The talk starts with the scale at which our data platform operates, and the pain points teams started facing after onboarding more and more customers. Then the talk goes through the different container orchestration frameworks evaluated and why Kubernetes was chosen. Then the talk discusses the design requirements to ensure each platform subteam had enough freedom and isolation to develop a service from scratch and deploy it on production on their own increasing team’s velocity significantly. The talk discusses the workflow hence developed to build such a PaaS framework used by different teams to run their services deployed as just another tenant on a multi-tenant kubernetes cluster.

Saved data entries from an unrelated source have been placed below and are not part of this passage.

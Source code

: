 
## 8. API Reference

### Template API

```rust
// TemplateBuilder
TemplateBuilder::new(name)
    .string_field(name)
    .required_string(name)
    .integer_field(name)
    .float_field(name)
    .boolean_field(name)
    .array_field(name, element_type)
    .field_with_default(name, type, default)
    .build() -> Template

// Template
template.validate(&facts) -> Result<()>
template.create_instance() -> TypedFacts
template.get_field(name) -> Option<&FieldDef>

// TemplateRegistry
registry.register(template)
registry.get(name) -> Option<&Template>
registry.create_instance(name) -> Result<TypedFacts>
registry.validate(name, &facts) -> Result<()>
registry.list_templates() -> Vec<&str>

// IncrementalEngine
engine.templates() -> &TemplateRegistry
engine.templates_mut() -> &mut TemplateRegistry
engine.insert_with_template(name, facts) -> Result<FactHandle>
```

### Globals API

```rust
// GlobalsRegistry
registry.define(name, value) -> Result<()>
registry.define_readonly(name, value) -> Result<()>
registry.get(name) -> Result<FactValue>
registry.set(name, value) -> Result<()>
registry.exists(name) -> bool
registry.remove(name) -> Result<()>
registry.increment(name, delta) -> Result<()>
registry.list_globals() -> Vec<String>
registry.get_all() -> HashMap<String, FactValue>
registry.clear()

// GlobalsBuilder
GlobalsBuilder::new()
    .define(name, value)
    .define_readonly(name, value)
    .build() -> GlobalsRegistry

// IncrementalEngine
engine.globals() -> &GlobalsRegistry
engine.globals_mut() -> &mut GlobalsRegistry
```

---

The talk then goes through the capabilities given to the newly onbarded team in the cluster. The common CI/CD pipeline, alerting, monitoring and logging framework designed for the cluster can be leveraged by every team independently of each other. The talk will then showcase how it manages a canary-like kubernetes setup for production deployments. Finally the talk concludes with the lessons learned while building such a workflow and while fighting a few production fires.

Outline

Introduction
- About the speaker and Appdynamics
Scale at which platform team operates
- Millions of metrics uploaded per minute
- Reliablity and resiliency guarantees
Pain points with the earlier architecture
- Typical limitations with a monolith - team collisions, scalability
- Zero downtime while upgrades was not possible
- Frequent outages
Why Kubernetes?
- Comparision points with other orchestration frameworks
- Why kubernetes shined among all.
Initial design requirements
- Reduce boilerplate code while running a new service
- Team resource isolation
- Ability to run on AWS and on-premise
- Provide CI/CD, logging, alerting, monitoring capabilities to the teams
Workflow from a code commit to the final deployment
- A pull-request to the Helm chart repository
- Teamcity Build pipeline runs a minikube cluster to verify the cluster health after PR
- Chart artifact is uploaded to AWS S3 on a successful PR merge
- a SQS event is triggered for a new S3 insert which kicks off a Jenkins pipeline
- Jenkins then automatically deploys the helm chart on the staging environments
- Production deployments still remain manual (discussed later).
Alerting, Logging and Monitoring
- How all container logs are collected and sent to Splunk
- How we use Prometheus as well as Appdynamics monitoring to collect all application and cluster level metrics
- How we use Alertmanager to route alerts to Slack / emails and also PagerDuty.
Production canary setup
- How we route traffic between two kubernetes clusters - one acting canary and other primary
- How it helps in testing production deployments
- How it also acts a standby to fallback in case of outage on the primary
Lessons Learned
- Initial hurdles faced
- Challenges in bringing new teams to onboard
- Few insights on production issues seen.

Requirements

Basic knowledge of kubernetes terms

Speaker bio

Prateek is a Senior Software Engineer at Appdynamics and is part of the platform Infrastructure team. His primary responsibilities include designing systems to help teams run their services smoothly on the kubernetes cluster. He also takes care of automating cluster setup on both AWS cloud and on-premise.

Prior to Appdynamics, Prateek finished his bachelors from IIT Kharagpur and masters from UT Austin. He has worked with IBM, Flipkart and Yelp.com as an infrastructure engineer.

His interests lie in distributed systems like Cassandra, Kafka, Zookeeper, ElasticSearch and distributed tracing systems like Zipkin.